Sammy drew Jack Evans’s gun from the waistband of her jeans (that waistband a little looser now, she’d finally managed to lose some weight, better late than never) and used the automatic’s muzzle to open the card. On the inside, the cartoon dog was licking his balls and saying, “Need a hindlick maneuver?” It was signed Mel, Jim Jr., Carter, and Frank, and was exactly the sort of tasteful greeting Sammy would have expected of them.

She pushed the door open with the barrel of the gun. Georgia wasn’t alone. This did not disturb the deep calm that Sammy felt, the sense of peace nearly attained. It might have if the man sleeping in the corner had been an innocent—the bitch’s father or uncle, say—but it was Frankie the Tit Grabber. The one who’d raped her first, telling her she’d better learn to keep her mouth for when she was on her knees. That he was sleeping didn’t change anything. Because guys like him always woke up and recommenced their fuckery.



Georgia wasn’t asleep; she was in too much pain, and the longhair who’d come in to check her hadn’t offered her any more dope. She saw Sammy, and her eyes widened. “D’yew,” she said. “Ged outta here.”

Sammy smiled. “You sound like Homer Simpson,” she said.

Georgia saw the gun and her eyes widened. She opened her now mostly toothless mouth and screamed.

Sammy continued to smile. The smile widened, in fact. The scream was music to her ears and balm to her hurts.

“Do that bitch,” she said. “Right, Georgia? Isn’t that what you said, you heartless cunt?”

Frank woke up and stared around in wide-eyed befuddlement. His ass had migrated all the way to the edge of his chair, and when Georgia shrieked again, he jerked and fell onto the floor. He was wearing a sidearm now—they all were—and he grabbed for it, saying “Put it down, Sammy, just put it down, we’re all friends here, let’s be friends here.”
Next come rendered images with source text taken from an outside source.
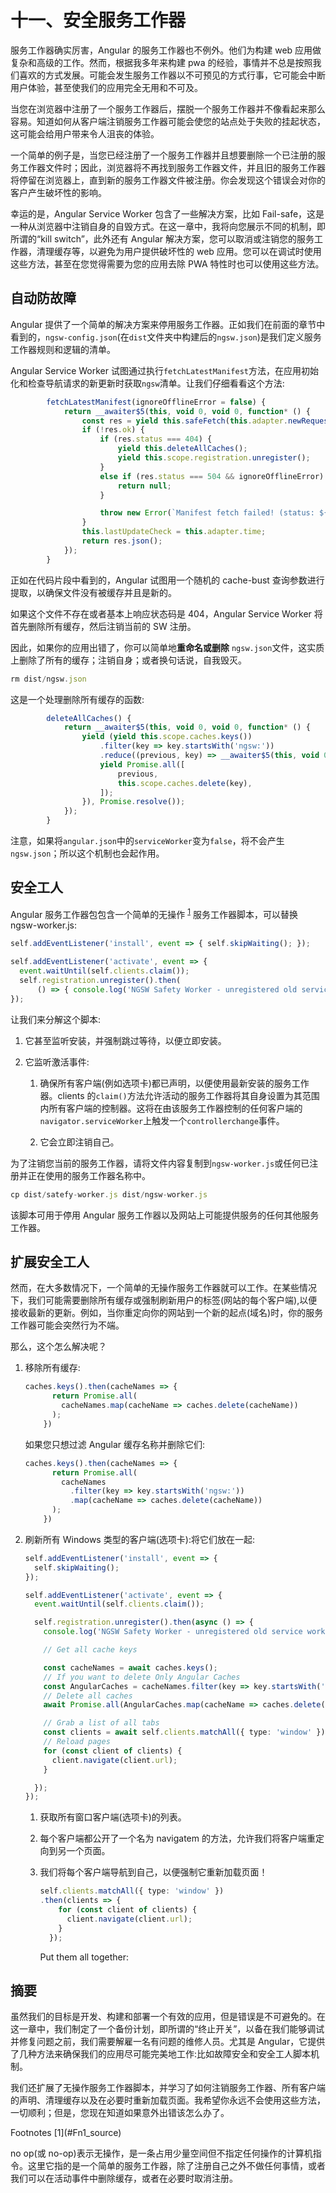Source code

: # 十一、安全服务工作器

服务工作器确实厉害，Angular 的服务工作器也不例外。他们为构建 web 应用做复杂和高级的工作。然而，根据我多年来构建 pwa 的经验，事情并不总是按照我们喜欢的方式发展。可能会发生服务工作器以不可预见的方式行事，它可能会中断用户体验，甚至使我们的应用完全无用和不可及。

当您在浏览器中注册了一个服务工作器后，摆脱一个服务工作器并不像看起来那么容易。知道如何从客户端注销服务工作器可能会使您的站点处于失败的挂起状态，这可能会给用户带来令人沮丧的体验。

一个简单的例子是，当您已经注册了一个服务工作器并且想要删除一个已注册的服务工作器文件时；因此，浏览器将不再找到服务工作器文件，并且旧的服务工作器将停留在浏览器上，直到新的服务工作器文件被注册。你会发现这个错误会对你的客户产生破坏性的影响。

幸运的是，Angular Service Worker 包含了一些解决方案，比如 Fail-safe，这是一种从浏览器中注销自身的自毁方式。在这一章中，我将向您展示不同的机制，即所谓的“kill switch”，此外还有 Angular 解决方案，您可以取消或注销您的服务工作器，清理缓存等，以避免为用户提供破坏性的 web 应用。您可以在调试时使用这些方法，甚至在您觉得需要为您的应用去除 PWA 特性时也可以使用这些方法。

## 自动防故障

Angular 提供了一个简单的解决方案来停用服务工作器。正如我们在前面的章节中看到的，`ngsw-config.json`(在`dist`文件夹中构建后的`ngsw.json`)是我们定义服务工作器规则和逻辑的清单。

Angular Service Worker 试图通过执行`fetchLatestManifest`方法，在应用初始化和检查导航请求的新更新时获取`ngsw`清单。让我们仔细看看这个方法:

```ts
        fetchLatestManifest(ignoreOfflineError = false) {
            return __awaiter$5(this, void 0, void 0, function* () {
                const res = yield this.safeFetch(this.adapter.newRequest('ngsw.json?ngsw-cache-bust=' + Math.random()));
                if (!res.ok) {
                    if (res.status === 404) {
                        yield this.deleteAllCaches();
                        yield this.scope.registration.unregister();
                    }
                    else if (res.status === 504 && ignoreOfflineError) {
                        return null;
                    }

                    throw new Error(`Manifest fetch failed! (status: ${res.status})`);
                }
                this.lastUpdateCheck = this.adapter.time;
                return res.json();
            });
        }

```

正如在代码片段中看到的，Angular 试图用一个随机的 cache-bust 查询参数进行提取，以确保文件没有被缓存并且是新的。

如果这个文件不存在或者基本上响应状态码是 404，Angular Service Worker 将首先删除所有缓存，然后注销当前的 SW 注册。

因此，如果你的应用出错了，你可以简单地**重命名或删除** `ngsw.json`文件，这实质上删除了所有的缓存；注销自身；或者换句话说，自我毁灭。

```ts
rm dist/ngsw.json

```

这是一个处理删除所有缓存的函数:

```ts
        deleteAllCaches() {
            return __awaiter$5(this, void 0, void 0, function* () {
                yield (yield this.scope.caches.keys())
                    .filter(key => key.startsWith('ngsw:'))
                    .reduce((previous, key) => __awaiter$5(this, void 0, void 0, function* () {
                    yield Promise.all([
                        previous,
                        this.scope.caches.delete(key),
                    ]);
                }), Promise.resolve());
            });
        }

```

注意，如果将`angular.json`中的`serviceWorker`变为`false`，将不会产生`ngsw.json`；所以这个机制也会起作用。

## 安全工人

Angular 服务工作器包包含一个简单的无操作 <sup>[1](#Fn1)</sup> 服务工作器脚本，可以替换 ngsw-worker.js:

```ts
self.addEventListener('install', event => { self.skipWaiting(); });

self.addEventListener('activate', event => {
  event.waitUntil(self.clients.claim());
  self.registration.unregister().then(
      () => { console.log('NGSW Safety Worker - unregistered old service worker');     });
});

```

让我们来分解这个脚本:

1.  它甚至监听安装，并强制跳过等待，以便立即安装。

2.  它监听激活事件:
    1.  确保所有客户端(例如选项卡)都已声明，以便使用最新安装的服务工作器。clients 的`claim()`方法允许活动的服务工作器将其自身设置为其范围内所有客户端的控制器。这将在由该服务工作器控制的任何客户端的`navigator.serviceWorker`上触发一个`controllerchange`事件。

    2.  它会立即注销自己。

为了注销您当前的服务工作器，请将文件内容复制到`ngsw-worker.js`或任何已注册并正在使用的服务工作器名称中。

```ts
cp dist/satefy-worker.js dist/ngsw-worker.js

```

该脚本可用于停用 Angular 服务工作器以及网站上可能提供服务的任何其他服务工作器。

## 扩展安全工人

然而，在大多数情况下，一个简单的无操作服务工作器就可以工作。在某些情况下，我们可能需要删除所有缓存或强制刷新用户的标签(网站的每个客户端),以便接收最新的更新。例如，当你重定向你的网站到一个新的起点(域名)时，你的服务工作器可能会突然行为不端。

那么，这个怎么解决呢？

1.  移除所有缓存:

    ```ts
    caches.keys().then(cacheNames => {
          return Promise.all(
            cacheNames.map(cacheName => caches.delete(cacheName))
          );
        })

    ```

    如果您只想过滤 Angular 缓存名称并删除它们:

    ```ts
    caches.keys().then(cacheNames => {
          return Promise.all(
            cacheNames
              .filter(key => key.startsWith('ngsw:'))
              .map(cacheName => caches.delete(cacheName))
          );
        })

    ```

2.  刷新所有 Windows 类型的客户端(选项卡):将它们放在一起:

    ```ts
    self.addEventListener('install', event => {
      self.skipWaiting();
    });

    self.addEventListener('activate', event => {
      event.waitUntil(self.clients.claim());

      self.registration.unregister().then(async () => {
        console.log('NGSW Safety Worker - unregistered old service worker');

        // Get all cache keys

        const cacheNames = await caches.keys();
        // If you want to delete Only Angular Caches
        const AngularCaches = cacheNames.filter(key => key.startsWith('ngsw:'));
        // Delete all caches
        await Promise.all(AngularCaches.map(cacheName => caches.delete(cacheName)));

        // Grab a list of all tabs
        const clients = await self.clients.matchAll({ type: 'window' });
        // Reload pages
        for (const client of clients) {
          client.navigate(client.url);
        }

      });
    });

    ```

    1.  获取所有窗口客户端(选项卡)的列表。

    2.  每个客户端都公开了一个名为 navigatem 的方法，允许我们将客户端重定向到另一个页面。

    3.  我们将每个客户端导航到自己，以便强制它重新加载页面！

        ```ts
        self.clients.matchAll({ type: 'window' })
        .then(clients => {
            for (const client of clients) {
              client.navigate(client.url);
            }
          });

        ```

        Put them all together:

## 摘要

虽然我们的目标是开发、构建和部署一个有效的应用，但是错误是不可避免的。在这一章中，我们制定了一个备份计划，即所谓的“终止开关”，以备在我们能够调试并修复问题之前，我们需要解雇一名有问题的维修人员。尤其是 Angular，它提供了几种方法来确保我们的应用尽可能完美地工作:比如故障安全和安全工人脚本机制。

我们还扩展了无操作服务工作器脚本，并学习了如何注销服务工作器、所有客户端的声明、清理缓存以及在必要时重新加载页面。我希望你永远不会使用这些方法，一切顺利；但是，您现在知道如果意外出错该怎么办了。

<aside class="FootnoteSection" epub:type="footnotes">Footnotes [1](#Fn1_source)

no op(或 no-op)表示无操作，是一条占用少量空间但不指定任何操作的计算机指令。这里它指的是一个简单的服务工作器，除了注册自己之外不做任何事情，或者我们可以在活动事件中删除缓存，或者在必要时取消注册。

 </aside>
Sammy said, “You ought to keep your mouth closed except for when you’re on your knees gobbling your friend Junior’s cock.” Then she pulled the Springfield’s trigger. The blast from the automatic was deafening in the small room. The first shot went over Frankie’s head and shattered the window. Georgia screamed again. She was trying to get out of bed now, her IV line and monitor wires popping free. Sammy shoved her and she flopped askew on her back.

Frankie still didn’t have his gun out. In his fear and confusion, he was tugging at the holster instead of the weapon, and succeeding at nothing but yanking his belt up on the right side. Sammy took two steps toward him, grasped the pistol in both hands like she’d seen people do on TV, and fired again. The left side of Frankie’s head came off. A flap of scalp struck the wall and stuck there. He clapped his hand to the wound. Blood sprayed through his fingers. Then his fingers were gone, sinking into the oozing sponge where his skull had been.

“No more!” he cried. His eyes were huge and swimming with tears. “No more, don’t! Don’t hurt me!” And then: “Mom! MOMMY!”

“Don’t bother, your mommy didn’t raise you right,” Sammy said, and shot him again, this time in the chest. He jumped against the wall. His hand left his wrecked head and thumped to the floor, splashing in the pool of blood that was already forming there. She shot him a third time, in the place that had hurt her. Then she turned to the one on the bed.

Georgia was huddled in a ball. The monitor above her was beeping like crazy, probably because she’d pulled out the wires connected to it. Her hair hung in her eyes. She screamed and screamed.

“Isn’t that what you said?” Sammy asked. “Do that bitch, right?”

“I horry!”

“What?”

Georgia tried again. “I horry! I horry, Hammy!” And then, the ultimate absurdity: “I take it ack!”

“You can’t. ” Sammy shot Georgia in the face and again in the neck. Georgia jumped the way Frankie had, then lay still.

Sammy heard running footsteps and shouts in the corridor. Sleepy cries of concern from some of the rooms as well. She was sorry about causing a fuss, but sometimes there was just no choice. Sometimes things had to be done. And when they were, there could be peace.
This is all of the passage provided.